Image credit: Vivienne Binns, Suggon, 1966, vitreous enamel on composition board, electric motor, synthetic polymer mesh, electrical component, steel, 122.2 x 92 x 16 cm. Courtesy the National Gallery of Australia, Canberra


Over the past five years, we have seen a rise in projects that centre around the history of feminist art practice in Australia, in which institutions critique the gender disparities entrenched within museological practices and collections. Large-scale examples include the exhibition Unfinished Business: Perspectives on Art and Feminism (2017–18) at the Australian Centre for Contemporary Art and the ongoing initiative Know My Name at the National Gallery of Australia – alongside independent projects such as artist Tai Snaith’s discursive podcast A World of One’s Own or Elvis Richardson’s investigation into industry inequities The Countess Report.

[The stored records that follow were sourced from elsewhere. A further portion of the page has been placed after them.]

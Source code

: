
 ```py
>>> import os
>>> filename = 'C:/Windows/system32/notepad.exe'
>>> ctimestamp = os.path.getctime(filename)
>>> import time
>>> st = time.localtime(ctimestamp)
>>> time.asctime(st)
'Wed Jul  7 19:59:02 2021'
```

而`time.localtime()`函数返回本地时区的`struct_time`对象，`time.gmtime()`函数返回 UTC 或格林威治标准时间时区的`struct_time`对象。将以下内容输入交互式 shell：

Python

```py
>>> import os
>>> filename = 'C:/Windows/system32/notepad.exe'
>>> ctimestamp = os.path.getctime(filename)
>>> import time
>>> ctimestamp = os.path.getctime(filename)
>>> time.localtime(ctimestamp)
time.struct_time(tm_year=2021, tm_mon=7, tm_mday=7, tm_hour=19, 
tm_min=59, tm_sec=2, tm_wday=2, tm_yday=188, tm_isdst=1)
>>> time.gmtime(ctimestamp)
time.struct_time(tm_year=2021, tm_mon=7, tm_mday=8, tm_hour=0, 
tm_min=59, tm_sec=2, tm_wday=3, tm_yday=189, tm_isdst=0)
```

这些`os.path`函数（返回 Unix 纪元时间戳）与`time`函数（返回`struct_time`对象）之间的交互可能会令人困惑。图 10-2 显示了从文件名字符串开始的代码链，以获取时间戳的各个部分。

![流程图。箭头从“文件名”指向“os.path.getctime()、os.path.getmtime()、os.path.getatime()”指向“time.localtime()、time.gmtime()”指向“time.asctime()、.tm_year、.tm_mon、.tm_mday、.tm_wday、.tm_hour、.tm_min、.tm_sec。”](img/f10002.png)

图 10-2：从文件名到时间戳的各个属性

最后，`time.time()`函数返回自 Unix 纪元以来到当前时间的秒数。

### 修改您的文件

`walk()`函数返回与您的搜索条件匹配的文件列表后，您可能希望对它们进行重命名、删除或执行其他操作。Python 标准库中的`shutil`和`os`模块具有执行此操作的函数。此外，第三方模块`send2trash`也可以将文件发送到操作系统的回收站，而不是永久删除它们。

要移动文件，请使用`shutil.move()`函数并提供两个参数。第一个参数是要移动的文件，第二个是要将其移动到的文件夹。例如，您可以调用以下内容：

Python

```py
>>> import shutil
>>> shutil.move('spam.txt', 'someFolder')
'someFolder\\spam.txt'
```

In 2022, Monash University Museum of Art (MUMA) and Sydney’s Museum of Contemporary Art (MCA) will look to an artist whose prolific oeuvre has been at times over-looked but whose wide-ranging practice is widely considered to have heralded the second-wave feminist movement in Australia. In February, MUMA will open its doors to On and through the Surface, an expansive survey of the work of Vivienne Binns. Incorporating over one hundred works across the fields of painting, assemblage and various multidisciplinary collaborations, the exhibition will span six decades of the artist’s practice.

Born in Wyong in 1940, Binns was raised in Sydney, studying at East Sydney Technical College and the National Art School, where she studied under artists such as John Olsen in the 1960s. Binns’ first major solo exhibition at Sydney’s Watters Gallery in 1967 was notorious for its calamitous reception, sending shock-waves throughout the arts community. These early works were distinguished by unflinching depictions of the female body and sexuality. Vibrant and fantastical paintings that borrowed from Surrealist automatic drawing presented shocked onlookers with delirious visions of bodies that menstruate, that yearn, that grieve; bodies depicted as powerful, abundant and, at times, abject. Celebrating the power and joys of erotic desire with both wry humour and poignancy, Binns’ early work spoke to the monstrous- feminine, using recurring motifs of the vagina dentata to celebrate strength, not savagery. Writer Merryn Gates observes of the exhibition’s scandalous reputation in Sydney: “There was just no critical pigeonhole for abstract work which asserted female sexuality and addressed repression and censorship.”

Stepping away from the rigid confines of a conservative industry that misunderstood her work, for a time Binns ceased making paintings. Instead, she chose to embark on a series of peripatetic community-building projects across regional New South Wales. Relational projects such as Mothers’ memories, others’ memories (1979–80) used communal storytelling to document matrilineal histories as complex and densely layered as Binns’ own paintings. Binns fostered a nurturing space where women from regional areas could come together to make, to share knowledge and to partake in a collective history. Projects such as this questioned how art was defined within the institutional canon, giving primacy to experiences that were accessible and participatory and generating a sense of agency by centring marginalised voices. During this time, Binns was also one of the founding members of the Sydney Women’s Art Movement. The movement, inspired by art historian Linda Nochlin’s 1971 seminal essay ‘Why Have There Been No Great Women Artists?’ also contributed to the generation of the Women’s Art Register, an archival project still in existence today. Binns resumed painting in the 1980s but the relational spirit of her work persisted, as evidenced in her teaching at a range of universities and ongoing collaborations with peers and students in Canberra where she has lived and worked since 1994.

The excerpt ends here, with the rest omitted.